(Records from a collection)
========

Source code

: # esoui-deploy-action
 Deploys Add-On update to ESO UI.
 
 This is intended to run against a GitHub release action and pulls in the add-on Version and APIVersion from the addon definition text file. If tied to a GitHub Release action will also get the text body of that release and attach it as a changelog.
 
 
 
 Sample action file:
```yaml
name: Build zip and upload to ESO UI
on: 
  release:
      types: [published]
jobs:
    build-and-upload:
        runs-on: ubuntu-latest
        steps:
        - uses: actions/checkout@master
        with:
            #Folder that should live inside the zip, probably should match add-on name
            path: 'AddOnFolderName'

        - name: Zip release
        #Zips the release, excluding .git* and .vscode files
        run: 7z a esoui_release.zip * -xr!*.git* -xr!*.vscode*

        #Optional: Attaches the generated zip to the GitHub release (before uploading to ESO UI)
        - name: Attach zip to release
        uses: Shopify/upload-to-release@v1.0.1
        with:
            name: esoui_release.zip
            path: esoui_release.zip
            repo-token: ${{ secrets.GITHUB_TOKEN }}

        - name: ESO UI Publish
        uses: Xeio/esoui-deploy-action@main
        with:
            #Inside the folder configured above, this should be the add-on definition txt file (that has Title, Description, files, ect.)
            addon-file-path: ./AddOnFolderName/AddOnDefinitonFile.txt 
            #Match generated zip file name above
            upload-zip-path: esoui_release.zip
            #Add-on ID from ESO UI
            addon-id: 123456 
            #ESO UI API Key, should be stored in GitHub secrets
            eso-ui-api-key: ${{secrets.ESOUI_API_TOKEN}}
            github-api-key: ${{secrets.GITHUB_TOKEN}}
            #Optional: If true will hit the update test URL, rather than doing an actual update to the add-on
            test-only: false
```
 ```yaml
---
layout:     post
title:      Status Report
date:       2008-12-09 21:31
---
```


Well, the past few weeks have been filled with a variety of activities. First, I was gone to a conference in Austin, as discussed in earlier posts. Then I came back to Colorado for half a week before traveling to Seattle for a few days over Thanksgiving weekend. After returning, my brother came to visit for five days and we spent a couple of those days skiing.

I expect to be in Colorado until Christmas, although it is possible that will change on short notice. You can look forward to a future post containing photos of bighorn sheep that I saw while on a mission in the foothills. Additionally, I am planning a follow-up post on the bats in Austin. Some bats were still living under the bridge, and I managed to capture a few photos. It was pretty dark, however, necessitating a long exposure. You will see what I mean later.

========

If the string "files" is in a line of the entries, pick that line out.

> Output below:
        #Zips the release, excluding .git* and .vscode files
            #Inside the folder configured above, this should be the add-on definition txt file (that has Title, Description, files, ect.)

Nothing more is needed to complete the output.